Shortly after the initial compromise, the first stage Cobalt Strike Beacon LOADER was downloaded.
Figure 5: Detection of the Cobalt Strike Beacon LOADER
Command and Control traffic
Interestingly, TeamViewer activity and the download of Notepad++ was taking place at the same time as the C2 traffic was starting in some of the customer attacks. This indicates APT41 trying to use familiar tools instead of completely ‘Living off the Land’.
Storesyncsvc.dll was a Cobalt Strike Beacon implant (trial-version) which connected to exchange.dumb1[.]com. A successful DNS resolution to 74.82.201[.]8 was identified, which Darktrace discerned as a successful SSL connection to a hostname with Dynamic DNS properties.

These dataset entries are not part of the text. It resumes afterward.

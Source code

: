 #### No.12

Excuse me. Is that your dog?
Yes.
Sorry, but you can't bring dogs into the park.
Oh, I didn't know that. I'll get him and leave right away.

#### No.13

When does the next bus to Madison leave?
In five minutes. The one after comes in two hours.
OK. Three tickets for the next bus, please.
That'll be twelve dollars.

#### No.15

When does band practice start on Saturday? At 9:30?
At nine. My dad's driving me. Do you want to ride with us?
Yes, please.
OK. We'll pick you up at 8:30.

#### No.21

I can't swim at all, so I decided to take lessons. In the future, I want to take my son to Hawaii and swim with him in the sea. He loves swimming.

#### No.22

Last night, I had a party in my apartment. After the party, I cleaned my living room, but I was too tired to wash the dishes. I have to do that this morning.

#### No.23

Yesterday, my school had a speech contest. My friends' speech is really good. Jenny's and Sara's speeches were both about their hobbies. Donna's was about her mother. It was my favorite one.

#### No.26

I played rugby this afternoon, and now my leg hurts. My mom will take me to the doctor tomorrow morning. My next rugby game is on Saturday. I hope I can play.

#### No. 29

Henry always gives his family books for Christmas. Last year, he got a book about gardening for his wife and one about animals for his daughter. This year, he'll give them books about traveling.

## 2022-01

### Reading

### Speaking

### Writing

Multiple connections to exchange.dumb1[.]com were identified as beaconing to a C2 center. This C2 traffic to the initial Cobalt Strike Beacon was leveraged to download a second stage payload.

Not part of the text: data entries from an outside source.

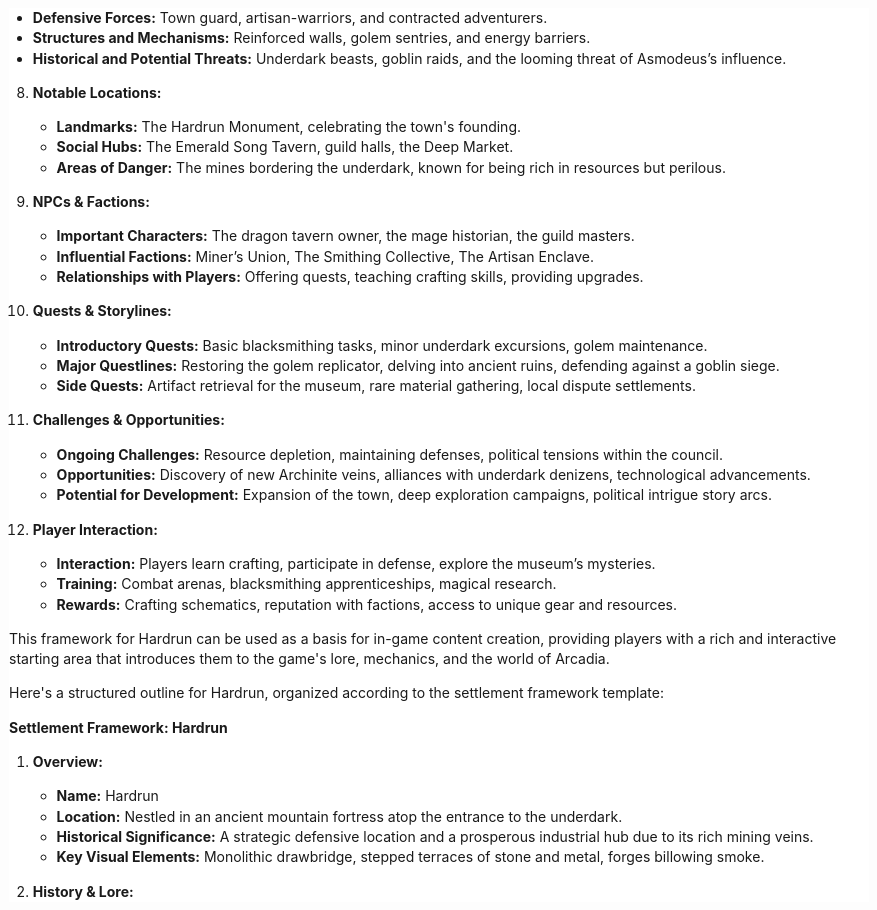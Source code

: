    - **Defensive Forces:** Town guard, artisan-warriors, and contracted adventurers.
   - **Structures and Mechanisms:** Reinforced walls, golem sentries, and energy barriers.
   - **Historical and Potential Threats:** Underdark beasts, goblin raids, and the looming threat of Asmodeus’s influence.
8. **Notable Locations:**

   - **Landmarks:** The Hardrun Monument, celebrating the town's founding.
   - **Social Hubs:** The Emerald Song Tavern, guild halls, the Deep Market.
   - **Areas of Danger:** The mines bordering the underdark, known for being rich in resources but perilous.
9. **NPCs & Factions:**

   - **Important Characters:** The dragon tavern owner, the mage historian, the guild masters.
   - **Influential Factions:** Miner’s Union, The Smithing Collective, The Artisan Enclave.
   - **Relationships with Players:** Offering quests, teaching crafting skills, providing upgrades.
10. **Quests & Storylines:**

    - **Introductory Quests:** Basic blacksmithing tasks, minor underdark excursions, golem maintenance.
    - **Major Questlines:** Restoring the golem replicator, delving into ancient ruins, defending against a goblin siege.
    - **Side Quests:** Artifact retrieval for the museum, rare material gathering, local dispute settlements.
11. **Challenges & Opportunities:**

    - **Ongoing Challenges:** Resource depletion, maintaining defenses, political tensions within the council.
    - **Opportunities:** Discovery of new Archinite veins, alliances with underdark denizens, technological advancements.
    - **Potential for Development:** Expansion of the town, deep exploration campaigns, political intrigue story arcs.
12. **Player Interaction:**

    - **Interaction:** Players learn crafting, participate in defense, explore the museum’s mysteries.
    - **Training:** Combat arenas, blacksmithing apprenticeships, magical research.
    - **Rewards:** Crafting schematics, reputation with factions, access to unique gear and resources.

This framework for Hardrun can be used as a basis for in-game content creation, providing players with a rich and interactive starting area that introduces them to the game's lore, mechanics, and the world of Arcadia.


Here's a structured outline for Hardrun, organized according to the settlement framework template:

**Settlement Framework: Hardrun**

1. **Overview:**

   - **Name:** Hardrun
   - **Location:** Nestled in an ancient mountain fortress atop the entrance to the underdark.
   - **Historical Significance:** A strategic defensive location and a prosperous industrial hub due to its rich mining veins.
   - **Key Visual Elements:** Monolithic drawbridge, stepped terraces of stone and metal, forges billowing smoke.
2. **History & Lore:**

Interestingly, TeamViewer activity and the download of Notepad++ was taking place at the same time as the C2 traffic was starting in some of the customer attacks. This indicates APT41 trying to use familiar tools instead of completely ‘Living off the Land’. There is at least high certainty that the use of these two tools can be attributed to this intrusion instead of regular business activity. Notepad++ was not normally used in the target customers’ environments, nor was TeamViewer – in fact, the use of both applications was 100% unusual for the targeted organizations.
Attack tools download
CertUtil.exe, a command line program installed as part of Certificate Services, was then leveraged to connect externally and download the second stage payload.
Figure 6: Darktrace detecting the usage of CertUtil
A few hours after this executable download, the infected device made an outbound HTTP connection requesting the URI /TzGG, which was identified as Meterpreter downloading further shellcode for the Cobalt Strike Beacon.

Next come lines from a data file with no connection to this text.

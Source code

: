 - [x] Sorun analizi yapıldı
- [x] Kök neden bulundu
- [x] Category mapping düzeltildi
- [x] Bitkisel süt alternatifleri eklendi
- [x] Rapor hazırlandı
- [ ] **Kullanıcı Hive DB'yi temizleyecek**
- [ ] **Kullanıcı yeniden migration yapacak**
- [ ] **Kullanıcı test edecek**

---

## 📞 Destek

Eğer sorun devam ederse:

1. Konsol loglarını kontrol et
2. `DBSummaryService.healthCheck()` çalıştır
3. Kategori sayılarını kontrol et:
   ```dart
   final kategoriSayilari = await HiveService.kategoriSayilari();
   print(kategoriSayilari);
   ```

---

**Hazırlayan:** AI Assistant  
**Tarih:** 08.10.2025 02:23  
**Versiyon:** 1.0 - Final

Figure 7: Detection associated with Meterpreter activity. No lateral movement or significant data exfiltration was observed.
How Cyber AI Analyst reported on the zero-day exploit
Darktrace not only detected this zero-day attack campaign, but Cyber AI Analyst also saved security teams valuable time by investigating disparate security events and generating a report that immediately put them in a position to take action.
The below screenshot shows the AI Analyst incidents reported in one infected environment, over the eight days covering the intrusion period. The first incident on the left represents the APT activity described here. The other five incidents are independent of the APT activity and not as severe.
Figure 8: The security incidents surfaced by AI Analyst
AI Analyst reported on six incidents in total over the eight-day period. Each AI Analyst incident includes a detailed timeline and summary of the incident, in a concise format that takes an average of two minutes to review. This means that with Cyber AI Analyst, even a non-technical person could have actioned a response to this sophisticated, zero-day incident in less than five minutes.
Conclusion
Without public Indicators of Compromise (IoCs) or any open-source intelligence available, targeted attacks are incredibly difficult to detect. Moreover, even the best detections are useless if they cannot be actioned by a security analyst at an early stage. Too often this occurs because of an overwhelming volume of alerts, or simply because the skills barrier to triage and investigation is too high.
This appears to be a broad campaign to gain initial access to many different companies and sectors. While very sophisticated in nature, the threat sacrificed stealth for speed by targeting many companies at the same time. APT41 wanted to utilize the limited window of opportunity that the Zoho zero-day provided before IT staff starts patching.
Darktrace’s Cyber AI is specifically designed to detect the subtle signs of targeted, unknown attacks at an early stage, without relying on prior knowledge or IoCs. It achieves this by continuously learning the normal patterns of behavior for every user, device, and associated peer group from scratch, and ‘on the job’.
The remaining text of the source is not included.